For instance this exhibition’s title: Patterns in Sound, is based on a vinyl compilation of classical music, the sleeve-cover of which could be attributed to Josef Albers. On the back of the original cover, a text by the record label “Enoch Light” resumes the idea of melting pot and blending of influences and epochs: “This record isn’t just a compilation of ancient music, but rather a house of which each window opens upon a world that belongs to the past. These “sound samples” are different components involved in the manufacturing of human history.” Different melodies won’t have the same meaning according to the people who listen to them. They won’t tell the same story. As Josef Albers explained in his 1963 book called The Interaction of Color: “No normal eye, even a very trained one is immune to illusions of color. Who claims to see colors independent of their illusionary changes fools only himself, and no one else”(1). Albers establishes a sort of color relativity where red isn’t merely the symbol of passion and green not just the emblem of hope and ecology... A common trait with Baudevin’s work, who follows the same postulate. On his canvases, a stripe or color motif will be interpreted differently by the spectator’s eye according to the background color, and some shapes will not even reveal themselves until the eye has become accustomed to the canvas. Only an intensive observation will allow people to see a pattern that remains invisible at first glance.
It’s all about color, interpretation, repetition of image and final positioning according to who you are and where you are, both in society and in your mind.
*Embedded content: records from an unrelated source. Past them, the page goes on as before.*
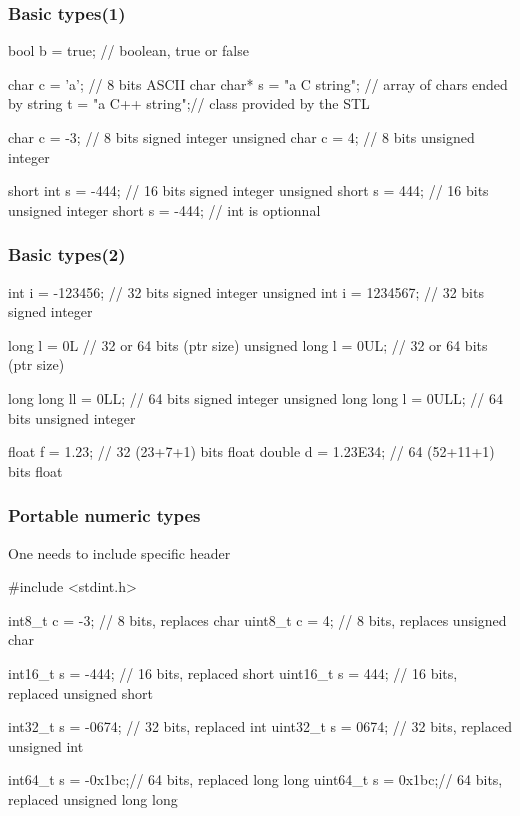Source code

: \begin{frame}[fragile]
  \frametitle{Basic types(1)}
  \begin{cppcode}
    bool b = true;            // boolean, true or false
    
    char c = 'a';             // 8 bits ASCII char
    char* s = "a C string";   // array of chars ended by \0
    string t = "a C++ string";// class provided by the STL

    char c = -3;              // 8 bits signed integer
    unsigned char c = 4;      // 8 bits unsigned integer

    short int s = -444;       // 16 bits signed integer
    unsigned short s = 444;   // 16 bits unsigned integer
    short s = -444;           // int is optionnal
  \end{cppcode}
\end{frame}
\begin{frame}[fragile]
  \frametitle{Basic types(2)}
  \begin{cppcode}
    int i = -123456;          // 32 bits signed integer
    unsigned int i = 1234567; // 32 bits signed integer

    long l = 0L               // 32 or 64 bits (ptr size)
    unsigned long l = 0UL;    // 32 or 64 bits (ptr size)

    long long ll = 0LL;       // 64 bits signed integer
    unsigned long long l = 0ULL; // 64 bits unsigned integer

    float f = 1.23;           // 32 (23+7+1) bits float
    double d = 1.23E34;       // 64 (52+11+1) bits float
  \end{cppcode}
\end{frame}

\begin{frame}[fragile]
  \frametitle{Portable numeric types}
  \alert{One needs to include specific header}
  \begin{cppcode}
    #include <stdint.h>
    
    int8_t c = -3;     // 8 bits, replaces char
    uint8_t c = 4;     // 8 bits, replaces unsigned char

    int16_t s = -444;  // 16 bits, replaced short
    uint16_t s = 444;  // 16 bits, replaced unsigned short

    int32_t s = -0674; // 32 bits, replaced int
    uint32_t s = 0674; // 32 bits, replaced unsigned int

    int64_t s = -0x1bc;// 64 bits, replaced long long
    uint64_t s = 0x1bc;// 64 bits, replaced unsigned long long
    \end{cppcode}
\end{frame}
With his abstract and colorful paintings, Francis Baudevin proposes a range of possible visions. As in the aforementioned societal structures; your vision will be both collective and personal: re-creating a moment in time or a specific atmosphere just like a song or a musical piece would. Francis Baudevin’s art assumes the sensitivity and subtleties of music thanks to rhythm, movement and the graphical-painterly iterations that his paintings reveal. Just like Emma Peel, when she is trapped and observed by a machine-house and has to find the right pushbutton to set herself free; the spectator is prompted to cross the repetitive visual labyrinth of the artist’s work and find freedom through an interpretation based on his own personal references.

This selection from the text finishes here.